### PROBLEM TO SOLVE
Would you reproduce, word for word, only the lines running from the top of the data through the line containing "- Copyright (®", and none of the pictures?

### SUPPLIED RECORDS
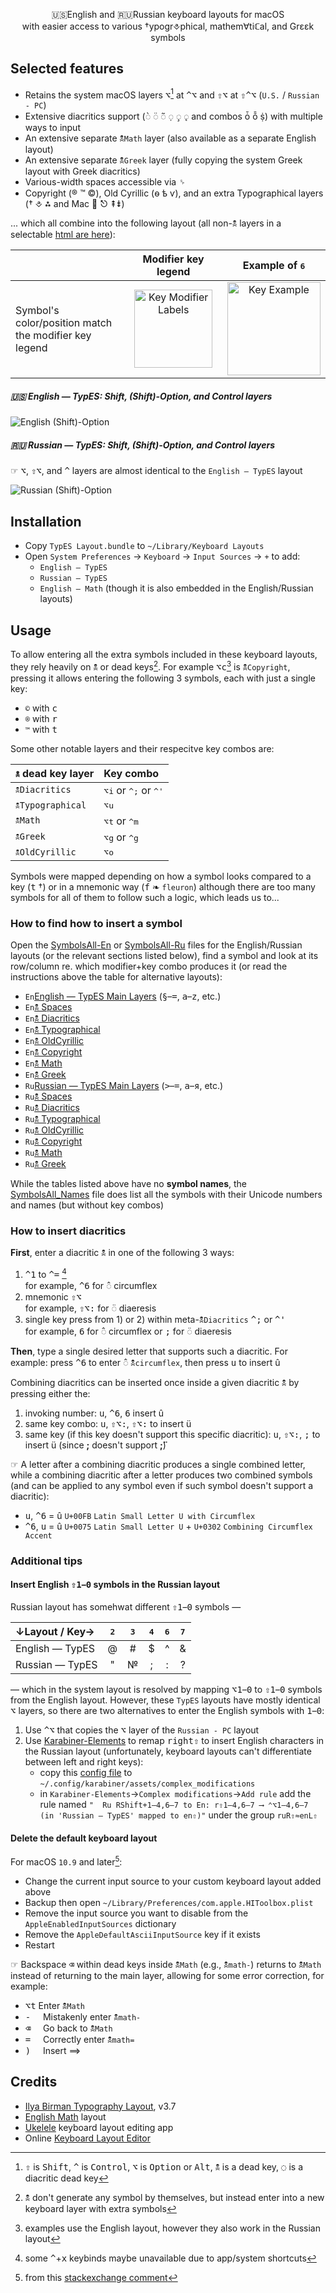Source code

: <p align="center">
🇺🇸English and 🇷🇺Russian keyboard layouts for macOS
<br>
with easier access to various †ypogr⎀phical, mathem∀tiℂal, and Grεεk symbols
</p>

## Selected features

  - Retains the system macOS layers <kbd>⌥</kbd>[^1] at <kbd>^</kbd><kbd>⌥</kbd> and <kbd>⇧</kbd><kbd>⌥</kbd> at <kbd>⇧</kbd><kbd>^</kbd><kbd>⌥</kbd> (`U.S.` / `Russian - PC`)
  - Extensive diacritics support (◌̀ ◌̈ ◌̃ ◌̣ ◌̧ ◌̨ and combos ȱ ȭ ṩ) with multiple ways to input
  - An extensive separate <kbd>🕱</kbd>`Math` layer (also available as a separate English layout)
  - An extensive separate <kbd>🕱</kbd>`Greek` layer (fully copying the system Greek layout with Greek diacritics)
  - Various-width spaces accessible via <kbd>␠</kbd>
  - Copyright (® ™ ©), Old Cyrillic (ѳ ѣ ѵ), and an extra Typographical layers († ⎀ ⁂ and Mac  ⎋ ⇞⇟)
[^1]: <kbd>⇧</kbd> is <kbd>Shift</kbd>, <kbd>^</kbd> is <kbd>Control</kbd>, <kbd>⌥</kbd> is <kbd>Option</kbd> or <kbd>Alt</kbd>, <kbd>🕱</kbd> is a dead key, <kbd>◌</kbd> is a diacritic dead key

... which all combine into the following layout (all non-<kbd>🕱</kbd> layers in a selectable [html are here](https://eugenesvk.github.io/kbdLayout-Mac/)):

  |    | Modifier key legend	| Example of <kbd>6</kbd> |
  | :- | :-----------------:	| :---------------------: |
  | Symbol's color/position match<br> the modifier key legend | <img src="./img/KeyInfo-1Labels.png" alt="Key Modifier Labels" width="125"/> | <img src="./img/KeyInfo-2Example.png" alt="Key Example" width="149"/>|

##### 🇺🇸 English — TypES: Shift, (Shift)-Option, and Control layers

![English (Shift)-Option](./img/types-—-english-(⇧)⌥.png?raw=true "English (Shift)-Option")

##### 🇷🇺 Russian — TypES: Shift, (Shift)-Option, and Control layers

☞ <kbd>⌥</kbd>, <kbd>⇧</kbd><kbd>⌥</kbd>, and <kbd>^</kbd> layers are almost identical to the `English — TypES` layout

![Russian (Shift)-Option](./img/types-—-russian-(⇧)⌥.png?raw=true "Russian (Shift)-Option")

## Installation

- Copy `TypES Layout.bundle` to `~/Library/Keyboard Layouts`
- Open `System Preferences` → `Keyboard` → `Input Sources` → `+` to add:
    + `English — TypES`
    + `Russian — TypES`
    + `English — Math` (though it is also embedded in the English/Russian layouts)

## Usage


To allow entering all the extra symbols included in these keyboard layouts, they rely heavily on <kbd>🕱</kbd> or dead keys[^2]. For example <kbd>⌥</kbd><kbd>c</kbd>[^3] is <kbd>🕱</kbd>`Copyright`, pressing it allows entering the following 3 symbols, each with just a single key:

  - `©` with <kbd>c</kbd>
  - `®` with <kbd>r</kbd>
  - `™` with <kbd>t</kbd>

[^2]: <kbd>🕱</kbd> don't generate any symbol by themselves, but instead enter into a new keyboard layer with extra symbols
[^3]: examples use the English layout, however they also work in the Russian layout

Some other notable layers and their respecitve key combos are:

  | <kbd>🕱</kbd> dead key layer |  Key combo | 
  | :-------------------------- | :--------- | 
  | <kbd>🕱</kbd>`Diacritics`   	| <kbd>⌥</kbd><kbd>i</kbd> or <kbd>^</kbd><kbd>;</kbd> or <kbd>^</kbd><kbd>\'</kbd>|
  | <kbd>🕱</kbd>`Typographical`	| <kbd>⌥</kbd><kbd>u</kbd>|
  | <kbd>🕱</kbd>`Math`         	| <kbd>⌥</kbd><kbd>t</kbd> or <kbd>^</kbd><kbd>m</kbd>|
  | <kbd>🕱</kbd>`Greek`        	| <kbd>⌥</kbd><kbd>g</kbd> or <kbd>^</kbd><kbd>g</kbd>|
  | <kbd>🕱</kbd>`OldCyrillic`  	| <kbd>⌥</kbd><kbd>o</kbd>|

Symbols were mapped depending on how a symbol looks compared to a key (<kbd>t</kbd> †) or in a mnemonic way (<kbd>f</kbd> ❧ `fleuron`) although there are too many symbols for all of them to follow such a logic, which leads us to...

### How to find how to insert a symbol

Open the [SymbolsAll-En](./helper/SymbolsAll-En.md) or [SymbolsAll-Ru](./helper/SymbolsAll-Ru.md) files for the English/Russian layouts (or the relevant sections listed below), find a symbol and look at its row/column re. which modifier+key combo produces it (or read the instructions above the table for alternative layouts):

  - `En`[English — TypES Main Layers](./helper/SymbolsAll-En.md#english--types-main-layers) (<kbd>§</kbd>–<kbd>=</kbd>, <kbd>a</kbd>–<kbd>z</kbd>, etc.)
  - `En`[🕱 Spaces](./helper/SymbolsAll-En.md#spaces)
  - `En`[🕱 Diacritics](./helper/SymbolsAll-En.md#diacritics)
  - `En`[🕱 Typographical](./helper/SymbolsAll-En.md#typographical)
  - `En`[🕱 OldCyrillic](./helper/SymbolsAll-En.md#oldcyrillic)
  - `En`[🕱 Copyright](./helper/SymbolsAll-En.md#copyright)
  - `En`[🕱 Math](./helper/SymbolsAll-En.md#math)
  - `En`[🕱 Greek](./helper/SymbolsAll-En.md#greek)
  - `Ru`[Russian — TypES Main Layers](./helper/SymbolsAll-Ru.md#russian--types-main-layers) (<kbd>></kbd>–<kbd>=</kbd>, <kbd>а</kbd>–<kbd>я</kbd>, etc.)
  - `Ru`[🕱 Spaces](./helper/SymbolsAll-Ru.md#spaces)
  - `Ru`[🕱 Diacritics](./helper/SymbolsAll-Ru.md#diacritics)
  - `Ru`[🕱 Typographical](./helper/SymbolsAll-Ru.md#typographical)
  - `Ru`[🕱 OldCyrillic](./helper/SymbolsAll-Ru.md#oldcyrillic)
  - `Ru`[🕱 Copyright](./helper/SymbolsAll-Ru.md#copyright)
  - `Ru`[🕱 Math](./helper/SymbolsAll-Ru.md#math)
  - `Ru`[🕱 Greek](./helper/SymbolsAll-Ru.md#greek)

While the tables listed above have no __symbol names__, the [SymbolsAll_Names](./helper/SymbolsAll_Names.md) file does list all the symbols with their Unicode numbers and names (but without key combos)

### How to insert diacritics

__First__, enter a diacritic <kbd>🕱</kbd> in one of the following 3 ways:

  1. <kbd>^</kbd><kbd>1</kbd> to <kbd>^</kbd><kbd>=</kbd> [^4]<br>
    for example, <kbd>^</kbd><kbd>6</kbd> for ◌̂ circumflex
  2. mnemonic <kbd>⇧</kbd><kbd>⌥</kbd> <br>
    for example, <kbd>⇧</kbd><kbd>⌥</kbd><kbd>:</kbd> for ◌̈ diaeresis
  3. single key press from 1) or 2) within meta-<kbd>🕱</kbd>`Diacritics` <kbd>^</kbd><kbd>;</kbd> or <kbd>^</kbd><kbd>\'</kbd> <br>
    for example, <kbd>6</kbd> for ◌̂ circumflex or <kbd>;</kbd> for ◌̈ diaeresis
[^4]: some <kbd>^</kbd>+<kbd>x</kbd> keybinds maybe unavailable due to app/system shortcuts

__Then__, type a single desired letter that supports such a diacritic.
For example: press <kbd>^</kbd><kbd>6</kbd> to enter ◌̂ <kbd>🕱</kbd>`circumflex`, then press <kbd>u</kbd> to insert û

Combining diacritics can be inserted once inside a given diacritic <kbd>🕱</kbd> by pressing either the:

  1. invoking number: <kbd>u</kbd>, <kbd>^</kbd><kbd>6</kbd>, <kbd>6</kbd> insert û
  2. same key combo: <kbd>u</kbd>, <kbd>⇧</kbd><kbd>⌥</kbd><kbd>:</kbd>, <kbd>⇧</kbd><kbd>⌥</kbd><kbd>:</kbd> to insert ü
  3. same key (if this key doesn't support this specific diacritic): <kbd>u</kbd>, <kbd>⇧</kbd><kbd>⌥</kbd><kbd>:</kbd>, <kbd>;</kbd> to insert ü (since __;__ doesn't support __;̈__)

☞ A letter after a combining diacritic produces a single combined letter, while a combining diacritic after a letter produces two combined symbols (and can be applied to any symbol even if such symbol doesn't support a diacritic):

  - <kbd>u</kbd>, <kbd>^</kbd><kbd>6</kbd> = û `U+00FB` `Latin Small Letter U with Circumflex` <br>
  - <kbd>^</kbd><kbd>6</kbd>, <kbd>u</kbd> = û `U+0075` `Latin Small Letter U` + `U+0302` `Combining Circumflex Accent`

### Additional tips

#### Insert English <kbd>⇧</kbd><kbd>1</kbd>–<kbd>0</kbd> symbols in the Russian layout

Russian layout has somehwat different <kbd>⇧</kbd><kbd>1</kbd>–<kbd>0</kbd> symbols —

  | ↓Layout / Key→ 	| <kbd>2</kbd>	| <kbd>3</kbd>	| <kbd>4</kbd>	| <kbd>6</kbd>	| <kbd>7</kbd>	|
  | :-----         	| :----------:	| :----------:	| :----------:	| :----------:	| :----------:	|
  | English — TypES	|  @          	| #           	| $           	| ^           	| &           	|
  | Russian — TypES	| \"          	| №           	| ;           	| :           	| ?           	|

— which in the system layout is resolved by mapping <kbd>⌥</kbd><kbd>1</kbd>–<kbd>0</kbd> to <kbd>⇧</kbd><kbd>1</kbd>–<kbd>0</kbd> symbols from the English layout. However, these `TypES` layouts have mostly identical <kbd>⌥</kbd> layers, so there are two alternatives to enter the English symbols with <kbd>1</kbd>–<kbd>0</kbd>:

  1. Use <kbd>^</kbd><kbd>⌥</kbd> that copies the <kbd>⌥</kbd> layer of the `Russian - PC` layout  
  2. Use [Karabiner-Elements](https://karabiner-elements.pqrs.org) to remap <kbd>right⇧</kbd> to insert English characters in the Russian layout (unfortunately, keyboard layouts can't differentiate between left and right keys):
      + copy this [config file](./helper/karabiner-elements/ru-RShift=en-LShift.json) to `~/.config/karabiner/assets/complex_modifications`
      + in `Karabiner-Elements`→`Complex modifications`→`Add rule` add the rule named `"  Ru RShift+1–4,6–7 to En: r⇧1–4,6–7 ⟶ ⌃⌥1–4,6–7 (in 'Russian — TypES' mapped to en⇧)"` under the group `ruR⇧≈enL⇧`

#### Delete the default keyboard layout

For macOS `10.9` and later[^5]:

  - Change the current input source to your custom keyboard layout added above
  - Backup then open `~/Library/Preferences/com.apple.HIToolbox.plist`
  - Remove the input source you want to disable from the `AppleEnabledInputSources` dictionary
  - Remove the `AppleDefaultAsciiInputSource` key if it exists
  - Restart
[^5]: from this [stackexchange comment](https://apple.stackexchange.com/questions/44921/how-to-remove-or-disable-a-default-keyboard-layout#60521)

☞ Backspace <kbd>⌫</kbd> within dead keys inside <kbd>🕱</kbd>`Math` (e.g., <kbd>🕱</kbd>`math-`) returns to <kbd>🕱</kbd>`Math` instead of returning to the main layer, allowing for some error correction, for example:

  - <kbd>⌥</kbd><kbd>t</kbd> Enter <kbd>🕱</kbd>`Math`
  - <kbd>-</kbd>     Mistakenly enter <kbd>🕱</kbd>`math-`
  - <kbd>⌫</kbd>     Go back to <kbd>🕱</kbd>`Math`
  - <kbd>=</kbd>     Correctly enter <kbd>🕱</kbd>`math=`
  - <kbd>)</kbd>     Insert ⟹


## Credits
  - [Ilya Birman Typography Layout](https://ilyabirman.ru/projects/typography-layout/faq/), v3.7
  - [English Math](https://tex.stackexchange.com/questions/110042/entering-unicode-math-symbols-into-latex-direct-from-keyboard-on-a-mac/110043#110043) layout
  - [Ukelele](https://github.com/sillsdev/Ukelele) keyboard layout editing app
  - Online [Keyboard Layout Editor](http://www.keyboard-layout-editor.com/)
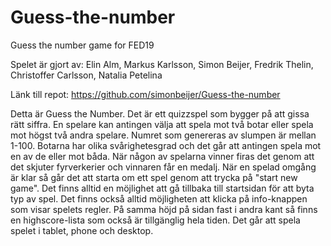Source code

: # Guess-the-number
Guess the number game for FED19

Spelet är gjort av: Elin Alm, Markus Karlsson, Simon Beijer, Fredrik Thelin, Christoffer Carlsson, Natalia Petelina

Länk till repot: https://github.com/simonbeijer/Guess-the-number

Detta är Guess the Number. Det är ett quizzspel som bygger på att gissa rätt siffra. En spelare kan antingen välja att spela mot två botar eller spela mot högst två andra spelare. Numret som genereras av slumpen är mellan 1-100. Botarna har olika svårighetesgrad och det går att antingen spela mot en av de eller mot båda. När någon av spelarna vinner firas det genom att det skjuter fyrverkerier och vinnaren får en medalj. När en spelad omgång är klar så går det att starta om ett spel genom att trycka på "start new game". Det finns alltid en möjlighet att gå tillbaka till startsidan för att byta typ av spel. Det finns också alltid möjligheten att klicka på info-knappen som visar spelets regler. På samma höjd på sidan fast i andra kant så finns en highscore-lista som också är tillgänglig hela tiden.
Det går att spela spelet i tablet, phone och desktop. 









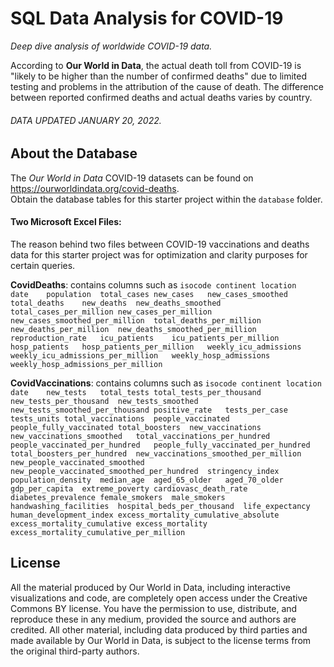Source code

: # SQL Data Analysis for COVID-19
*Deep dive analysis of worldwide COVID-19 data.*

According to **Our World in Data**, the actual death toll from COVID-19 is "likely to be higher than the number of confirmed deaths" due to limited testing and problems in the attribution of the cause of death. The difference between reported confirmed deaths and actual deaths varies by country. 
###### DATA UPDATED JANUARY 20, 2022.


## About the Database
The *Our World in Data* COVID-19 datasets can be found on https://ourworldindata.org/covid-deaths. \
Obtain the database tables for this starter project within the `database` folder.

#### Two Microsoft Excel Files:
The reason behind two files between COVID-19 vaccinations and deaths data for this starter project was for optimization and clarity purposes for certain queries.

**CovidDeaths**: contains columns such as 
``isocode continent	location	date	population	total_cases	new_cases	new_cases_smoothed	total_deaths	new_deaths	new_deaths_smoothed	total_cases_per_million	new_cases_per_million	new_cases_smoothed_per_million	total_deaths_per_million	new_deaths_per_million	new_deaths_smoothed_per_million	reproduction_rate	icu_patients	icu_patients_per_million	hosp_patients	hosp_patients_per_million	weekly_icu_admissions	weekly_icu_admissions_per_million	weekly_hosp_admissions	weekly_hosp_admissions_per_million``

**CovidVaccinations**: contains columns such as ``isocode continent	location	date	new_tests	total_tests	total_tests_per_thousand	new_tests_per_thousand	new_tests_smoothed	new_tests_smoothed_per_thousand	positive_rate	tests_per_case	tests_units	total_vaccinations	people_vaccinated	people_fully_vaccinated	total_boosters	new_vaccinations	new_vaccinations_smoothed	total_vaccinations_per_hundred	people_vaccinated_per_hundred	people_fully_vaccinated_per_hundred	total_boosters_per_hundred	new_vaccinations_smoothed_per_million	new_people_vaccinated_smoothed	new_people_vaccinated_smoothed_per_hundred	stringency_index	population_density	median_age	aged_65_older	aged_70_older	gdp_per_capita	extreme_poverty	cardiovasc_death_rate	diabetes_prevalence	female_smokers	male_smokers	handwashing_facilities	hospital_beds_per_thousand	life_expectancy	human_development_index	excess_mortality_cumulative_absolute	excess_mortality_cumulative	excess_mortality	excess_mortality_cumulative_per_million``

## License
All the material produced by Our World in Data, including interactive visualizations and code, are completely open access under the Creative Commons BY license. You have the permission to use, distribute, and reproduce these in any medium, provided the source and authors are credited. All other material, including data produced by third parties and made available by Our World in Data, is subject to the license terms from the original third-party authors.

### ANSWER SPACE
Source code

: <p align="center">
🇺🇸English and 🇷🇺Russian keyboard layouts for macOS
<br>
with easier access to various †ypogr⎀phical, mathem∀tiℂal, and Grεεk symbols
</p>

## Selected features

  - Retains the system macOS layers <kbd>⌥</kbd>[^1] at <kbd>^</kbd><kbd>⌥</kbd> and <kbd>⇧</kbd><kbd>⌥</kbd> at <kbd>⇧</kbd><kbd>^</kbd><kbd>⌥</kbd> (`U.S.` / `Russian - PC`)
  - Extensive diacritics support (◌̀ ◌̈ ◌̃ ◌̣ ◌̧ ◌̨ and combos ȱ ȭ ṩ) with multiple ways to input
  - An extensive separate <kbd>🕱</kbd>`Math` layer (also available as a separate English layout)
  - An extensive separate <kbd>🕱</kbd>`Greek` layer (fully copying the system Greek layout with Greek diacritics)
  - Various-width spaces accessible via <kbd>␠</kbd>
  - Copyright (® ™ ©), Old Cyrillic (ѳ ѣ ѵ), and an extra Typographical layers († ⎀ ⁂ and Mac  ⎋ ⇞⇟)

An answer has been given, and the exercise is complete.